++++ Task material

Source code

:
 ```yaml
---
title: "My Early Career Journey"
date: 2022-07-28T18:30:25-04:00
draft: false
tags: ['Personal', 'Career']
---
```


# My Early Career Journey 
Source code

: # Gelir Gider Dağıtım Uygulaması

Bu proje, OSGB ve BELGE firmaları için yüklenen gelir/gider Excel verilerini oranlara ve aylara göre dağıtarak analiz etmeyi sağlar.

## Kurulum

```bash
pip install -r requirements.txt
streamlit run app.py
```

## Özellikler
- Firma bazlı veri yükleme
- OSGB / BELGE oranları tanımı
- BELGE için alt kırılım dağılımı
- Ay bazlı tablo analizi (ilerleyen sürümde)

++++++++

#### [Exercise directions]
Using the listing above, reproduce each line without omission.

#### [Written solution]
Source code

:
 ```yaml
---
title: "My Early Career Journey"
date: 2022-07-28T18:30:25-04:00
draft: false
tags: ['Personal', 'Career']
---
```


# My Early Career Journey 
Source code

: # Gelir Gider Dağıtım Uygulaması

Bu proje, OSGB ve BELGE firmaları için yüklenen gelir/gider Excel verilerini oranlara ve aylara göre dağıtarak analiz etmeyi sağlar.

## Kurulum

```bash
pip install -r requirements.txt
streamlit run app.py
```

## Özellikler
- Firma bazlı veri yükleme
- OSGB / BELGE oranları tanımı
- BELGE için alt kırılım dağılımı
- Ay bazlı tablo analizi (ilerleyen sürümde)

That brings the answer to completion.